London South Bank University, the site of Bomberg's teaching at the former Borough Polytechnic, received a gift of more than 150 paintings and drawings by Bomberg and his students in the Borough Group – principally Dorothy Mead, Cliff Holden, Miles Richmond, and Dennis Creffield — the David Bomberg Legacy. The gallery, formally launched on 14 June 2012, to display the artworks donated to the university by Sarah Rose has been made possible by the Heritage Lottery Fund. The collection is the work of Sarah Rose, who built her collection over thirty years. The London South Bank University Borough Road Gallery planned to hold two exhibitions a year, drawn from the Sarah Rose collection.

The Nasher Museum of Art at Duke University held an exhibition entitled The Vorticists: Rebel Artists in London and New York, 1914-18 from 30 September 2010 through 2 January 2011. Tate Britain held an exhibition entitled The Vorticists: Manifesto for a Modern World between 14 June and 4 September 2011. In the 2011 BBC series, British Masters, Bomberg was singled out as being one of the greatest painters of the 20th Century. He was one of the six artists included in Dulwich Picture Gallery's 2013 summer exhibition, "Nash, Nevinson, Spencer, Gertler, Carrington, Bomberg: A Crisis of Brilliance, 1908-1922".

David Bowie purchased work by Bomberg and kept it in his private collection, part of which was sold at auction after Bowie's death in 2016.

In 2017, the Pallant House Gallery in Chichester mounted a major exhibition of Bomberg's work curated in partnership with the Ben Uri Gallery & Museum of St John's Wood, London.

==References in fiction==
In Restless, William Boyd's 2006 novel, there is a reference to a portrait by Bomberg of one of the book's major (fictional) characters.

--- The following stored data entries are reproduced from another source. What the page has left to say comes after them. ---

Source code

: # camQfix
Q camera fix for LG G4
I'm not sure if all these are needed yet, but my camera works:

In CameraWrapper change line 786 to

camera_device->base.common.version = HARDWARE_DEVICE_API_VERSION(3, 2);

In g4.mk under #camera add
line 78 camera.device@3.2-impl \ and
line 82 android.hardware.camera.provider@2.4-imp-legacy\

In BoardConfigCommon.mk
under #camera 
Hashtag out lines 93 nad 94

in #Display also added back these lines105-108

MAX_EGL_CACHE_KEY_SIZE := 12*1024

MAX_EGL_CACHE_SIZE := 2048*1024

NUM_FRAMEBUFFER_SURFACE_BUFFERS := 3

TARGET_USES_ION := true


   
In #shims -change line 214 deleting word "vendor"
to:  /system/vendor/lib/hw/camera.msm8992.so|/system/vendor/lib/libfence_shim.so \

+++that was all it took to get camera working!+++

The painting is said to occupy a place in the National Portrait Gallery in London.
In A Palestine Affair, a 2003 novel by Jonathan Wilson, the character "Mike Bloomberg" is loosely based on Bomberg's life, as acknowledged by the author: "Richard Cork's 'David Bomberg' [was] ... of inestimable value to me in constructing this fiction".
Glyn Hughes's novel, Roth (Simon & Schuster, London, 1992) – its leading character, a London Jewish painter, its cover carrying a reproduction of one of Bomberg's Cyprus landscapes, is also loosely based on the author's reflections on Bomberg.